======== Input data ========

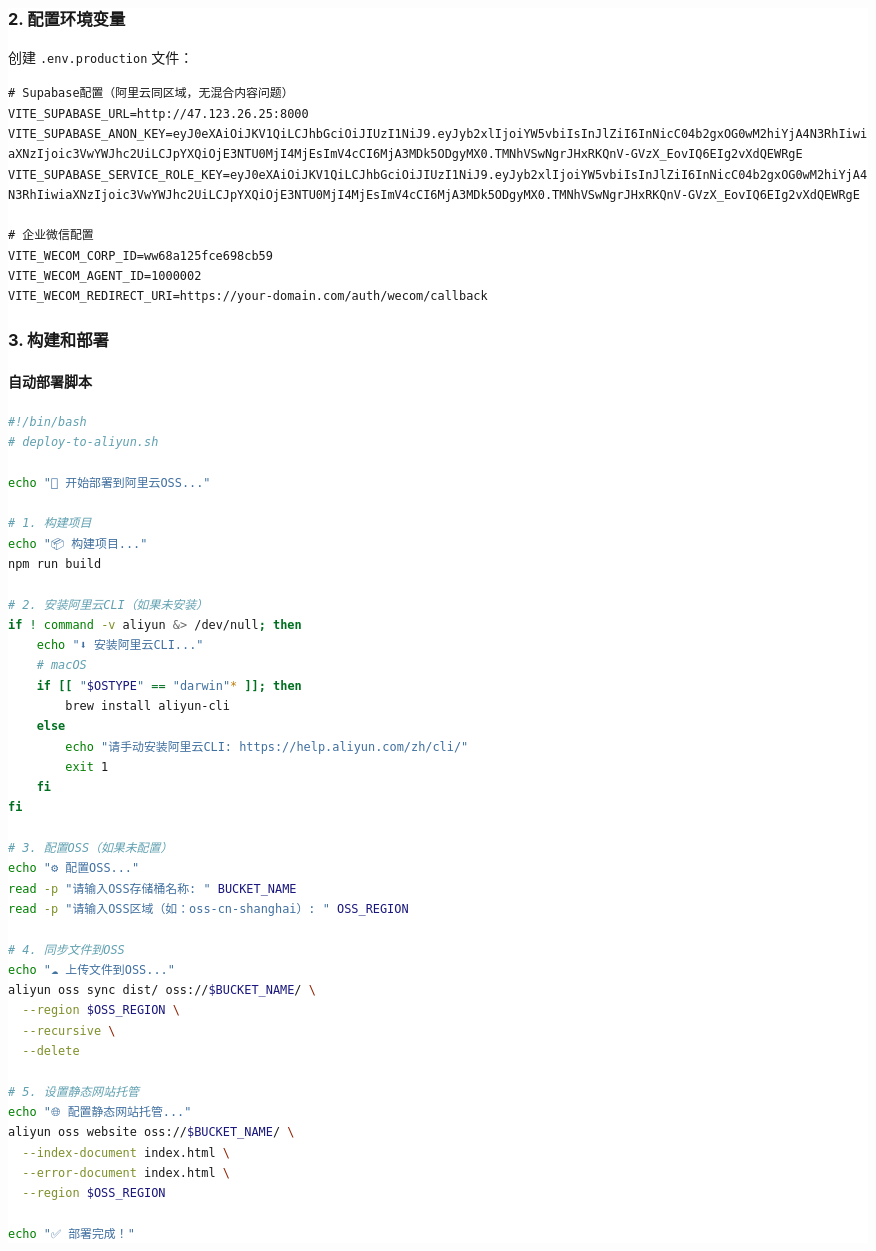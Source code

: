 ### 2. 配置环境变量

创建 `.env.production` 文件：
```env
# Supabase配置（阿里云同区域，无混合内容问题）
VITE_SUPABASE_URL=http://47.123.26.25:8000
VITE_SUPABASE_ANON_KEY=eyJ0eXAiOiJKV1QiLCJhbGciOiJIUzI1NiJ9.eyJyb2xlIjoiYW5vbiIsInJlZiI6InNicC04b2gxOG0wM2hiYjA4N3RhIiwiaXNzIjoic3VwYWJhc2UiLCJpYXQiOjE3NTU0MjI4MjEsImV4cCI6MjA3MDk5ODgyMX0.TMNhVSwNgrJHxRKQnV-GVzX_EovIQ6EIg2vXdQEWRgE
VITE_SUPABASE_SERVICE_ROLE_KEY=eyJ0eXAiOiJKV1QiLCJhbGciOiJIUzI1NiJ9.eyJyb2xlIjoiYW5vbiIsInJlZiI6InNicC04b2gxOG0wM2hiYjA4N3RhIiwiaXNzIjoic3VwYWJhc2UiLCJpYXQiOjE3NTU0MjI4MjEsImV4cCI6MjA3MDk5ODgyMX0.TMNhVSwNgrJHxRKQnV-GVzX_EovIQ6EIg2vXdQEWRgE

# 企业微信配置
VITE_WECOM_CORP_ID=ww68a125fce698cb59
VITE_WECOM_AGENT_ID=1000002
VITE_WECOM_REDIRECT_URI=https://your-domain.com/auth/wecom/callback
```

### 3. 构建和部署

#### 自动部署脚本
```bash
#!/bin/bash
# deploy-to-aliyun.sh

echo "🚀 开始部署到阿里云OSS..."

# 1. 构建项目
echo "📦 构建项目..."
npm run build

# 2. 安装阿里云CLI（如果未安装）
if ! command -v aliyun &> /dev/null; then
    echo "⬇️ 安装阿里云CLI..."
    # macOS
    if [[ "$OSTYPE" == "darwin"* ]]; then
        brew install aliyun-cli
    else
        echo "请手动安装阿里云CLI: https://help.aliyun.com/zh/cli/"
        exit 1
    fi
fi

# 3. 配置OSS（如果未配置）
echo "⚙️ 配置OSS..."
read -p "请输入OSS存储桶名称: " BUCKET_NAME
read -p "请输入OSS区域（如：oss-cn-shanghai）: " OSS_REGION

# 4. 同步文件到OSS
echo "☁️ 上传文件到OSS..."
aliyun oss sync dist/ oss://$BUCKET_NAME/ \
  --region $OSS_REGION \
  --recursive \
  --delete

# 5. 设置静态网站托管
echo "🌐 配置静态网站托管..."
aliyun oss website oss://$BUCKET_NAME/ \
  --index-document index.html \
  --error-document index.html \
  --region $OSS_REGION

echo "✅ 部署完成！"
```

========

**What is needed:**
When you reproduce the entries above, keep every word exactly and leave out each picture.

**Task answer:**
Source code

: ### 2. 配置环境变量

创建 `.env.production` 文件：
```env
# Supabase配置（阿里云同区域，无混合内容问题）
VITE_SUPABASE_URL=http://47.123.26.25:8000
VITE_SUPABASE_ANON_KEY=eyJ0eXAiOiJKV1QiLCJhbGciOiJIUzI1NiJ9.eyJyb2xlIjoiYW5vbiIsInJlZiI6InNicC04b2gxOG0wM2hiYjA4N3RhIiwiaXNzIjoic3VwYWJhc2UiLCJpYXQiOjE3NTU0MjI4MjEsImV4cCI6MjA3MDk5ODgyMX0.TMNhVSwNgrJHxRKQnV-GVzX_EovIQ6EIg2vXdQEWRgE
VITE_SUPABASE_SERVICE_ROLE_KEY=eyJ0eXAiOiJKV1QiLCJhbGciOiJIUzI1NiJ9.eyJyb2xlIjoiYW5vbiIsInJlZiI6InNicC04b2gxOG0wM2hiYjA4N3RhIiwiaXNzIjoic3VwYWJhc2UiLCJpYXQiOjE3NTU0MjI4MjEsImV4cCI6MjA3MDk5ODgyMX0.TMNhVSwNgrJHxRKQnV-GVzX_EovIQ6EIg2vXdQEWRgE

# 企业微信配置
VITE_WECOM_CORP_ID=ww68a125fce698cb59
VITE_WECOM_AGENT_ID=1000002
VITE_WECOM_REDIRECT_URI=https://your-domain.com/auth/wecom/callback
```

### 3. 构建和部署

#### 自动部署脚本
```bash
#!/bin/bash
# deploy-to-aliyun.sh

echo "🚀 开始部署到阿里云OSS..."

# 1. 构建项目
echo "📦 构建项目..."
npm run build

# 2. 安装阿里云CLI（如果未安装）
if ! command -v aliyun &> /dev/null; then
    echo "⬇️ 安装阿里云CLI..."
    # macOS
    if [[ "$OSTYPE" == "darwin"* ]]; then
        brew install aliyun-cli
    else
        echo "请手动安装阿里云CLI: https://help.aliyun.com/zh/cli/"
        exit 1
    fi
fi

# 3. 配置OSS（如果未配置）
echo "⚙️ 配置OSS..."
read -p "请输入OSS存储桶名称: " BUCKET_NAME
read -p "请输入OSS区域（如：oss-cn-shanghai）: " OSS_REGION

# 4. 同步文件到OSS
echo "☁️ 上传文件到OSS..."
aliyun oss sync dist/ oss://$BUCKET_NAME/ \
  --region $OSS_REGION \
  --recursive \
  --delete

# 5. 设置静态网站托管
echo "🌐 配置静态网站托管..."
aliyun oss website oss://$BUCKET_NAME/ \
  --index-document index.html \
  --error-document index.html \
  --region $OSS_REGION

echo "✅ 部署完成！"
```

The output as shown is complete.